The court's conservatives objected to what they saw as an unconstitutional burden on the free speech of privately funded candidates.
" 'Leveling the playing field' can sound like a good thing. But in a democracy, campaigning for office is not a game. It is a critically important form of speech," Chief Justice John Roberts Jr. wrote for the 5-4 majority. "The First Amendment embodies our choice as a nation that, when it comes to such speech, the guiding principle is freedom — the 'unfettered interchange of ideas' — not whatever the state may view as fair."
Justice Elena Kagan disagreed.
"Less corruption, more speech.

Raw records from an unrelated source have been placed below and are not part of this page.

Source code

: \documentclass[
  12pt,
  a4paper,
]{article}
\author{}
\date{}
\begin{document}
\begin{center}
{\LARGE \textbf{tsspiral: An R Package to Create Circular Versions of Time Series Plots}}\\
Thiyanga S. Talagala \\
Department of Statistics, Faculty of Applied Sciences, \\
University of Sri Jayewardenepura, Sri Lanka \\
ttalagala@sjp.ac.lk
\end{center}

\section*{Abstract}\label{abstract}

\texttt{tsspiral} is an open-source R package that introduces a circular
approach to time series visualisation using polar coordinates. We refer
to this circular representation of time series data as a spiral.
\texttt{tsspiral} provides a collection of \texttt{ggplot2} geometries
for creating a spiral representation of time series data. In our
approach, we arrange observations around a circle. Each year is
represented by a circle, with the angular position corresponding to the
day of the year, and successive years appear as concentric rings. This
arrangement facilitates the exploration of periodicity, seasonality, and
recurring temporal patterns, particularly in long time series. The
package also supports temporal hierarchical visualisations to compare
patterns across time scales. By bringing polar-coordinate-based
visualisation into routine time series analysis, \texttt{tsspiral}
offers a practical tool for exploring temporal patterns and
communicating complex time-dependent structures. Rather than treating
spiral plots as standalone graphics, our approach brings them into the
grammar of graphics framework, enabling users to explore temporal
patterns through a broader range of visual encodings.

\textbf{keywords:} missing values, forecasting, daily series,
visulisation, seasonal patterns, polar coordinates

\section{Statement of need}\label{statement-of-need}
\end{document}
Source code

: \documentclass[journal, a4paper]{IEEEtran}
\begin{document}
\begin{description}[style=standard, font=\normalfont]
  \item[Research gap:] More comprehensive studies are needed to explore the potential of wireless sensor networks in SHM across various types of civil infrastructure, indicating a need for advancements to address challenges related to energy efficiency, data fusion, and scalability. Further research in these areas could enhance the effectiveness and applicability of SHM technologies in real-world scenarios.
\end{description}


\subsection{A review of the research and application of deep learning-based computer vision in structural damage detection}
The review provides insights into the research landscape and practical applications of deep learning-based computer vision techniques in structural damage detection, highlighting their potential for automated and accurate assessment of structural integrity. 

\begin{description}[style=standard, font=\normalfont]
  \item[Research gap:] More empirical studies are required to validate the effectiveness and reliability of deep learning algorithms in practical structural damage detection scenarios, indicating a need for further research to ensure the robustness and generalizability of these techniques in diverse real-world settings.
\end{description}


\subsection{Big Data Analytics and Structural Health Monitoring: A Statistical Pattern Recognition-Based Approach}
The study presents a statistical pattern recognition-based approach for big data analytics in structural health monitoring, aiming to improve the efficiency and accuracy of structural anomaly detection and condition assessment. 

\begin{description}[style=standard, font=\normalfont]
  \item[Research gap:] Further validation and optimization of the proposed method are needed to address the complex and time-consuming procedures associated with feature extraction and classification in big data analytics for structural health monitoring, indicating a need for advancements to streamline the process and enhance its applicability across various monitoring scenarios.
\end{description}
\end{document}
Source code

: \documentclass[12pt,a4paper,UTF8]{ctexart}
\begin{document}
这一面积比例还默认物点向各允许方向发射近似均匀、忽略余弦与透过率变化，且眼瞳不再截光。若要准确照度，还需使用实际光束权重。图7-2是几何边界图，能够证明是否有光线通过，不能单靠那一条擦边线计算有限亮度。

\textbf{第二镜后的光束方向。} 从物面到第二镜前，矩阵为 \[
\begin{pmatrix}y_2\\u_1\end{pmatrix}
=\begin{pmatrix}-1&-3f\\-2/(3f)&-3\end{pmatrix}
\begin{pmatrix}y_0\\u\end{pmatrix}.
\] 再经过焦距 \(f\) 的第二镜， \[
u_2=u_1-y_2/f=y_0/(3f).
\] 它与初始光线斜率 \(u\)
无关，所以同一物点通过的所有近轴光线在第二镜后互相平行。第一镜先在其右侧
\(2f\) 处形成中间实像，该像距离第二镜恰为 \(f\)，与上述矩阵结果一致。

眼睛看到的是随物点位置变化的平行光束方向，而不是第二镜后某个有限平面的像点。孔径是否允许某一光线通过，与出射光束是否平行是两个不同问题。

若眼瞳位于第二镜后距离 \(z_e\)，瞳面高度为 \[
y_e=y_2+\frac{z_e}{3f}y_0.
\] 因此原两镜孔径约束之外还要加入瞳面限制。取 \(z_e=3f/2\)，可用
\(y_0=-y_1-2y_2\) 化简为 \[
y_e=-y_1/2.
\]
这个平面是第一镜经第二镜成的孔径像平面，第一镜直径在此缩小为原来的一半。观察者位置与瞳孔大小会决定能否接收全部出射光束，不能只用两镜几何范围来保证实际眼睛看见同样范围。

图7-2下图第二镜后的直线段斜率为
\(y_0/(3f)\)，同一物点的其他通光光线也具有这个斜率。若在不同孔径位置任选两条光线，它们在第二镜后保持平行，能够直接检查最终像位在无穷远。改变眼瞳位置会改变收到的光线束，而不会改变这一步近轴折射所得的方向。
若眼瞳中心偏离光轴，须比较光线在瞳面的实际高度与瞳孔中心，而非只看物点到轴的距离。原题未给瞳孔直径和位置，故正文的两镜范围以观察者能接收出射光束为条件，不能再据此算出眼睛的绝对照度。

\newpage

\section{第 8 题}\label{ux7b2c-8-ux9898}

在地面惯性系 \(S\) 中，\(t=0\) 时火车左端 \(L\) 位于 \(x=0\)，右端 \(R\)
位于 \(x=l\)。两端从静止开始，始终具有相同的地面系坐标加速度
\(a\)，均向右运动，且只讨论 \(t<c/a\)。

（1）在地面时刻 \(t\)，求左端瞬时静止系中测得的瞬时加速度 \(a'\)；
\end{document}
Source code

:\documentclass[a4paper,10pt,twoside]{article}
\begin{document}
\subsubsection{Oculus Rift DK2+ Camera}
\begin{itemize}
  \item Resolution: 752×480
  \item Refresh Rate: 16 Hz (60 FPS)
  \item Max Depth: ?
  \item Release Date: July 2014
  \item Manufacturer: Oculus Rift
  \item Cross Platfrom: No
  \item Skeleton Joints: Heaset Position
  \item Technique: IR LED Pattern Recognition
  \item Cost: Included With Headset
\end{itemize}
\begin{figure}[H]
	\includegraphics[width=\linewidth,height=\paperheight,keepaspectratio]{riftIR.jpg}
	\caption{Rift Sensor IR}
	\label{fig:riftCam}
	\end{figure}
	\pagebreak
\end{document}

Robust campaigns leading to the election of representatives not beholden to the few, but accountable to the many," Kagan wrote in her dissent. "The people of Arizona might have expected a decent respect for those objectives. Today, they do not get it."
Supporters of the Arizona law worry that the ruling is part of a trend toward whittling away at campaign finance laws. New York University School of Law's Brennan Center for Justice defended Arizona's campaign finance law before the Supreme Court with its pro bono counsel Munger, Tolles & Olson LLP.
"Unfortunately, this is the latest recent example where the court has struck down long-standing laws designed to curb the corrupting role of large campaign contributions," said Michael Waldman, the executive director of the Brennan Center for Justice.
Senate Minority Leader Mitch McConnell, R-Ky., a longtime opponent of campaign finance restrictions, praised the ruling.
"This was a case that went to the very heart of free speech liberties and the court's disapproval of legislative favoritism," McConnell said. "It was the view of the Supreme Court, which I share, that the Arizona statute substantially impinges on the fundamental right to engage in political speech without the government penalizing someone for it."